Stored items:

• • •

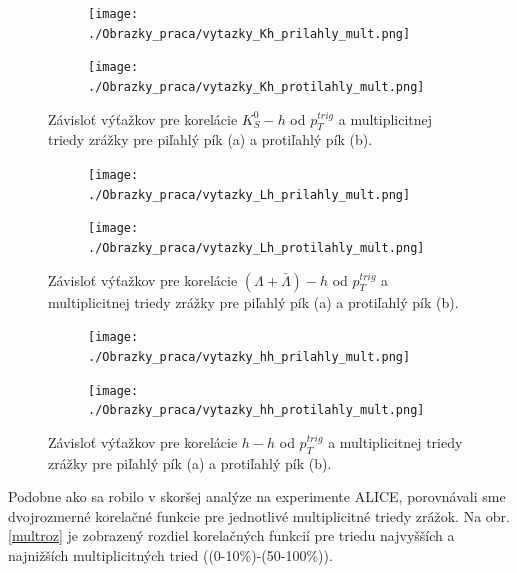 \documentclass[thesismargins, thesislinespacing]{rnthesis}
\begin{document}
\begin{figure}
	\centering
	\begin{subfigure}{0.5\textwidth}
		\centering
		\texttt{[image: ./Obrazky\_praca/vytazky\_Kh\_prilahly\_mult.png]}
		\caption{}
		\label{K0pril}
	\end{subfigure}%
	\begin{subfigure}{0.5\textwidth}
		\centering
		\texttt{[image: ./Obrazky\_praca/vytazky\_Kh\_protilahly\_mult.png]}
		\caption{}
		\label{K0proti}
	\end{subfigure}
	\caption{Závisloť výťažkov pre korelácie $K^0_S - h$ od $p_T^{trig}$ a multiplicitnej triedy zrážky pre piľahlý pík (a) a protiľahlý pík (b).}
	\label{K0mult}
\end{figure}
\begin{figure}
	\centering
	\begin{subfigure}{0.5\textwidth}
		\centering
		\texttt{[image: ./Obrazky\_praca/vytazky\_Lh\_prilahly\_mult.png]}
		\caption{}
		\label{Lampril}
	\end{subfigure}%
	\begin{subfigure}{0.5\textwidth}
		\centering
		\texttt{[image: ./Obrazky\_praca/vytazky\_Lh\_protilahly\_mult.png]}
		\caption{}
		\label{Lamproti}
	\end{subfigure}
	\caption{Závisloť výťažkov pre korelácie $(\Lambda + \bar{\Lambda})- h$ od $p_T^{trig}$ a multiplicitnej triedy zrážky pre piľahlý pík (a) a protiľahlý pík (b).}
	\label{Lammult}
\end{figure}
\begin{figure}
	\centering
	\begin{subfigure}{0.5\textwidth}
		\centering
		\texttt{[image: ./Obrazky\_praca/vytazky\_hh\_prilahly\_mult.png]}
		\caption{}
		\label{hhpril}
	\end{subfigure}%
	\begin{subfigure}{0.5\textwidth}
		\centering
		\texttt{[image: ./Obrazky\_praca/vytazky\_hh\_protilahly\_mult.png]}
		\caption{}
		\label{hhproti}
	\end{subfigure}
	\caption{Závisloť výťažkov pre korelácie $h - h$ od $p_T^{trig}$ a multiplicitnej triedy zrážky pre piľahlý pík (a) a protiľahlý pík (b).}
	\label{hhmult}
\end{figure}

Podobne ako sa robilo v skoršej analýze na experimente ALICE, porovnávali sme dvojrozmerné korelačné funkcie pre jednotlivé multiplicitné triedy zrážok. Na obr. \ref{multroz} je zobrazený rozdiel korelačných funkcií pre triedu najvyšších a najnižších multiplicitných tried ((0-10\%)-(50-100\%)).
\end{document}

• • •

WHAT IS BEING ASKED
Exclude the pictures, then write out every record exactly as it stands.

SOLUTION TO THE PROBLEM
 \documentclass[thesismargins, thesislinespacing]{rnthesis}
\begin{document}
\begin{figure}
	\centering
	\begin{subfigure}{0.5\textwidth}
		\centering
		\texttt{[image: ./Obrazky\_praca/vytazky\_Kh\_prilahly\_mult.png]}
		\caption{}
		\label{K0pril}
	\end{subfigure}%
	\begin{subfigure}{0.5\textwidth}
		\centering
		\texttt{[image: ./Obrazky\_praca/vytazky\_Kh\_protilahly\_mult.png]}
		\caption{}
		\label{K0proti}
	\end{subfigure}
	\caption{Závisloť výťažkov pre korelácie $K^0_S - h$ od $p_T^{trig}$ a multiplicitnej triedy zrážky pre piľahlý pík (a) a protiľahlý pík (b).}
	\label{K0mult}
\end{figure}
\begin{figure}
	\centering
	\begin{subfigure}{0.5\textwidth}
		\centering
		\texttt{[image: ./Obrazky\_praca/vytazky\_Lh\_prilahly\_mult.png]}
		\caption{}
		\label{Lampril}
	\end{subfigure}%
	\begin{subfigure}{0.5\textwidth}
		\centering
		\texttt{[image: ./Obrazky\_praca/vytazky\_Lh\_protilahly\_mult.png]}
		\caption{}
		\label{Lamproti}
	\end{subfigure}
	\caption{Závisloť výťažkov pre korelácie $(\Lambda + \bar{\Lambda})- h$ od $p_T^{trig}$ a multiplicitnej triedy zrážky pre piľahlý pík (a) a protiľahlý pík (b).}
	\label{Lammult}
\end{figure}
\begin{figure}
	\centering
	\begin{subfigure}{0.5\textwidth}
		\centering
		\texttt{[image: ./Obrazky\_praca/vytazky\_hh\_prilahly\_mult.png]}
		\caption{}
		\label{hhpril}
	\end{subfigure}%
	\begin{subfigure}{0.5\textwidth}
		\centering
		\texttt{[image: ./Obrazky\_praca/vytazky\_hh\_protilahly\_mult.png]}
		\caption{}
		\label{hhproti}
	\end{subfigure}
	\caption{Závisloť výťažkov pre korelácie $h - h$ od $p_T^{trig}$ a multiplicitnej triedy zrážky pre piľahlý pík (a) a protiľahlý pík (b).}
	\label{hhmult}
\end{figure}

Podobne ako sa robilo v skoršej analýze na experimente ALICE, porovnávali sme dvojrozmerné korelačné funkcie pre jednotlivé multiplicitné triedy zrážok. Na obr. \ref{multroz} je zobrazený rozdiel korelačných funkcií pre triedu najvyšších a najnižších multiplicitných tried ((0-10\%)-(50-100\%)).
\end{document}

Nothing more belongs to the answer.